Brent crude prices temporarily jumped above $80 per barrel following comments from U.S. President Joe Biden about potential targeting of Iranian oil facilities.
But more recent reports suggesting Israel might focus on military rather than oil targets, cooled the supply risk premium in Brent prices, sparking a move back below $75 per barrel.
But the positive backdrop of ongoing supply constraints and declining global oil inventories are likely to provide the impetus for oil prices to move higher, UBS says reiterating its forecast for Brent to move above $80 a barrel in the coming weeks.
"Global demand growth, despite suffering a pullback in China, continues to outpace supply growth as global oil inventories have been declining since June," the analysts noted.
Global oil production rose by just 0.3% between December 2023 and August 2024, with the International Energy Agency (IEA) significantly reducing its 2024 global supply growth estimate from 1.25 million barrels per day, or mbpd in December to only 0.66 mbpd in October.

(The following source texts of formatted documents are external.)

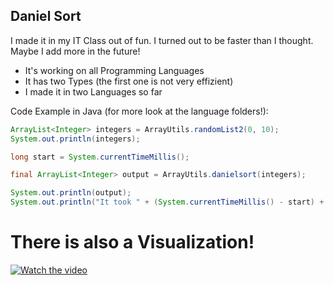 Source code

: ## Daniel Sort
I made it in my IT Class out of fun.
I turned out to be faster than I thought.
Maybe I add more in the future!
 
- It's working on all Programming Languages
- It has two Types (the first one is not very effizient)
- I made it in two Languages so far

Code Example in Java (for more look at the language folders!):
```java
ArrayList<Integer> integers = ArrayUtils.randomList2(0, 10);
System.out.println(integers);

long start = System.currentTimeMillis();

final ArrayList<Integer> output = ArrayUtils.danielsort(integers);

System.out.println(output);
System.out.println("It took " + (System.currentTimeMillis() - start) + "ms!");
```

# There is also a Visualization!
[![Watch the video](https://img.youtube.com/vi/hDtmClk6Thc/maxresdefault.jpg)](https://youtu.be/hDtmClk6Thc) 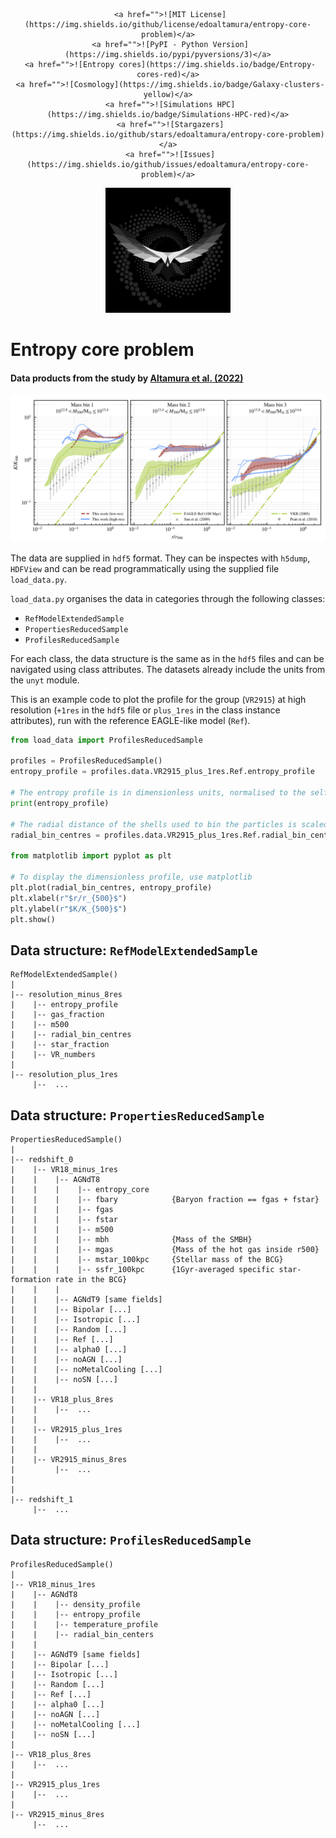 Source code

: <div align="center">
     
     <a href="">![MIT License](https://img.shields.io/github/license/edoaltamura/entropy-core-problem)</a>
     <a href="">![PyPI - Python Version](https://img.shields.io/pypi/pyversions/3)</a>
     <a href="">![Entropy cores](https://img.shields.io/badge/Entropy-cores-red)</a>
     <a href="">![Cosmology](https://img.shields.io/badge/Galaxy-clusters-yellow)</a>
     <a href="">![Simulations HPC](https://img.shields.io/badge/Simulations-HPC-red)</a>
     <a href="">![Stargazers](https://img.shields.io/github/stars/edoaltamura/entropy-core-problem)</a>
     <a href="">![Issues](https://img.shields.io/github/issues/edoaltamura/entropy-core-problem)</a>
     
</div>

<p align="center">
     <picture>
       <source media="(prefers-color-scheme: light)" srcset="img/logo_light.jpg">
       <img alt="Logo" src="img/logo_dark.jpg" width="200"/>
     </picture>
</p>


# Entropy core problem
#### Data products from the study by [Altamura et al. (2022)](https://ui.adsabs.harvard.edu/abs/2022arXiv221009978A/abstract)

![Profiles](img/profiles_observations.png)

The data are supplied in `hdf5` format. They can be inspectes with `h5dump`, `HDFView` and can be read programmatically using the supplied file `load_data.py`.

`load_data.py` organises the data in categories through the following classes:
- `RefModelExtendedSample`
- `PropertiesReducedSample`
- `ProfilesReducedSample`

For each class, the data structure is the same as in the `hdf5` files and can be navigated using class attributes. The datasets already include the units from the `unyt` module.

This is an example code to plot the profile for the group (`VR2915`) at high resolution (`+1res` in the `hdf5` file or `plus_1res` in the class instance attributes), run with the reference EAGLE-like model (`Ref`).
```python
from load_data import ProfilesReducedSample

profiles = ProfilesReducedSample()
entropy_profile = profiles.data.VR2915_plus_1res.Ref.entropy_profile

# The entropy profile is in dimensionless units, normalised to the self-similar scaling $K_{500}$ 
print(entropy_profile)

# The radial distance of the shells used to bin the particles is scaled by $r_{500}$
radial_bin_centres = profiles.data.VR2915_plus_1res.Ref.radial_bin_centres

from matplotlib import pyplot as plt

# To display the dimensionless profile, use matplotlib
plt.plot(radial_bin_centres, entropy_profile)
plt.xlabel(r"$r/r_{500}$")
plt.ylabel(r"$K/K_{500}$")
plt.show()
```

## Data structure: `RefModelExtendedSample`
```text
RefModelExtendedSample()
|
|-- resolution_minus_8res
|    |-- entropy_profile
|    |-- gas_fraction
|    |-- m500
|    |-- radial_bin_centres
|    |-- star_fraction
|    |-- VR_numbers
|
|-- resolution_plus_1res
     |--  ...
```

## Data structure: `PropertiesReducedSample`
```text
PropertiesReducedSample()
|
|-- redshift_0
|    |-- VR18_minus_1res
|    |    |-- AGNdT8
|    |    |    |-- entropy_core
|    |    |    |-- fbary            {Baryon fraction == fgas + fstar}
|    |    |    |-- fgas
|    |    |    |-- fstar
|    |    |    |-- m500
|    |    |    |-- mbh              {Mass of the SMBH}
|    |    |    |-- mgas             {Mass of the hot gas inside r500}
|    |    |    |-- mstar_100kpc     {Stellar mass of the BCG}
|    |    |    |-- ssfr_100kpc      {1Gyr-averaged specific star-formation rate in the BCG}
|    |    |
|    |    |-- AGNdT9 [same fields]
|    |    |-- Bipolar [...]
|    |    |-- Isotropic [...]
|    |    |-- Random [...]
|    |    |-- Ref [...]
|    |    |-- alpha0 [...]
|    |    |-- noAGN [...]
|    |    |-- noMetalCooling [...]
|    |    |-- noSN [...]
|    |
|    |-- VR18_plus_8res
|    |    |--  ...
|    |
|    |-- VR2915_plus_1res
|    |    |--  ...
|    |
|    |-- VR2915_minus_8res
|         |--  ...
|
|
|-- redshift_1
     |--  ...
```

## Data structure: `ProfilesReducedSample`
```text
ProfilesReducedSample()
|
|-- VR18_minus_1res
|    |-- AGNdT8
|    |    |-- density_profile
|    |    |-- entropy_profile
|    |    |-- temperature_profile
|    |    |-- radial_bin_centers
|    |
|    |-- AGNdT9 [same fields]
|    |-- Bipolar [...]
|    |-- Isotropic [...]
|    |-- Random [...]
|    |-- Ref [...]
|    |-- alpha0 [...]
|    |-- noAGN [...]
|    |-- noMetalCooling [...]
|    |-- noSN [...]
|
|-- VR18_plus_8res
|    |--  ...
|
|-- VR2915_plus_1res
|    |--  ...
|
|-- VR2915_minus_8res
     |--  ...
```
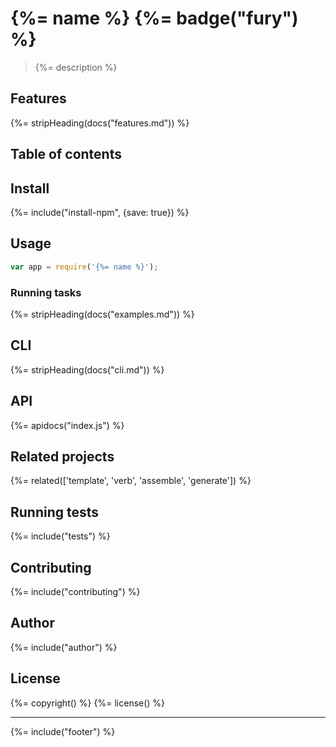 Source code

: # {%= name %} {%= badge("fury") %}

> {%= description %}

## Features
{%= stripHeading(docs("features.md")) %}

## Table of contents
<!-- toc -->

## Install
{%= include("install-npm", {save: true}) %}

## Usage

```js
var app = require('{%= name %}');
```

### Running tasks
{%= stripHeading(docs("examples.md")) %}

## CLI
{%= stripHeading(docs("cli.md")) %}

## API
{%= apidocs("index.js") %}

## Related projects
{%= related(['template', 'verb', 'assemble', 'generate']) %}  

## Running tests
{%= include("tests") %}

## Contributing
{%= include("contributing") %}

## Author
{%= include("author") %}

## License
{%= copyright() %}
{%= license() %}

***

{%= include("footer") %}
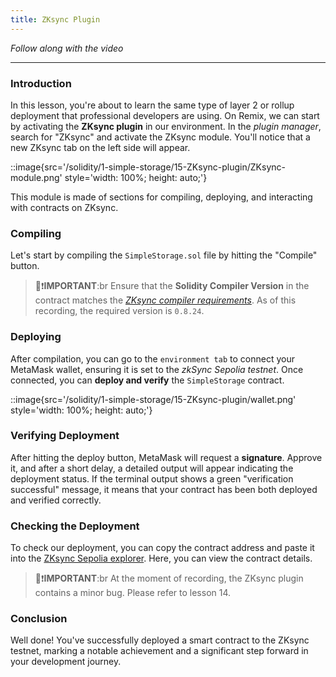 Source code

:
 ```yaml
---
title: ZKsync Plugin
---
```


_Follow along with the video_

---

### Introduction

In this lesson, you're about to learn the same type of layer 2 or rollup deployment that professional developers are using. On Remix, we can start by activating the **ZKsync plugin** in our environment. In the _plugin manager_, search for "ZKsync" and activate the ZKsync module. You'll notice that a new ZKsync tab on the left side will appear.

::image{src='/solidity/1-simple-storage/15-ZKsync-plugin/ZKsync-module.png' style='width: 100%; height: auto;'}

This module is made of sections for compiling, deploying, and interacting with contracts on ZKsync.

### Compiling

Let's start by compiling the `SimpleStorage.sol` file by hitting the "Compile" button.

> 👀❗**IMPORTANT**:br
> Ensure that the **Solidity Compiler Version** in the contract matches the _[ZKsync compiler requirements](https://github.com/Cyfrin/foundry-full-course-cu?tab=readme-ov-file#ZKsync-l2-deploy)_. As of this recording, the required version is `0.8.24`.

### Deploying

After compilation, you can go to the `environment tab` to connect your MetaMask wallet, ensuring it is set to the _zkSync Sepolia testnet_. Once connected, you can **deploy and verify** the `SimpleStorage` contract.

::image{src='/solidity/1-simple-storage/15-ZKsync-plugin/wallet.png' style='width: 100%; height: auto;'}

### Verifying Deployment

After hitting the deploy button, MetaMask will request a **signature**. Approve it, and after a short delay, a detailed output will appear indicating the deployment status. If the terminal output shows a green "verification successful" message, it means that your contract has been both deployed and verified correctly.

### Checking the Deployment

To check our deployment, you can copy the contract address and paste it into the [ZKsync Sepolia explorer](https://sepolia.explorer.ZKsync.io/). Here, you can view the contract details.

> 👀❗**IMPORTANT**:br
> At the moment of recording, the ZKsync plugin contains a minor bug. Please refer to lesson 14.

### Conclusion

Well done! You've successfully deployed a smart contract to the ZKsync testnet, marking a notable achievement and a significant step forward in your development journey.
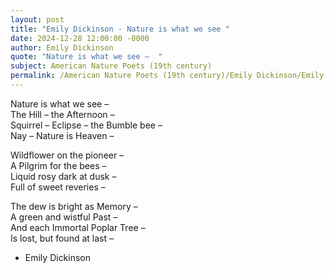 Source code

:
 ```yaml
---
layout: post
title: "Emily Dickinson - Nature is what we see "
date: 2024-12-28 12:00:00 -0000
author: Emily Dickinson
quote: "Nature is what we see –  "
subject: American Nature Poets (19th century)
permalink: /American Nature Poets (19th century)/Emily Dickinson/Emily Dickinson - Nature is what we see 
---
```


Nature is what we see –  
The Hill – the Afternoon –  
Squirrel – Eclipse – the Bumble bee –  
Nay – Nature is Heaven –  

Wildflower on the pioneer –  
A Pilgrim for the bees –  
Liquid rosy dark at dusk –  
Full of sweet reveries –  

The dew is bright as Memory –  
A green and wistful Past –  
And each Immortal Poplar Tree –  
Is lost, but found at last –  


- Emily Dickinson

The tightening in supplies has been exacerbated by several factors including extended voluntary OPEC+ output cuts, slowing crude oil supply growth in the U.S. and Brazil, and production disruptions due to wildfires in North Dakota and hurricanes in the Gulf of Mexico.
Despite the weakness in China, a major oil consumer, global demand growth continues to "outpace supply growth as global oil inventories have been declining since June," UBS said.
The macroeconomic backdrop could also lend a helping hand to oil prices, UBS suggests, as easing monetary policy measures by key central banks and fiscal stimulus in China potentially supporting economic and oil demand growth next year.
Looking ahead, OPEC+ members are expected to announce in early November whether they plan to extend voluntary production cuts beyond December.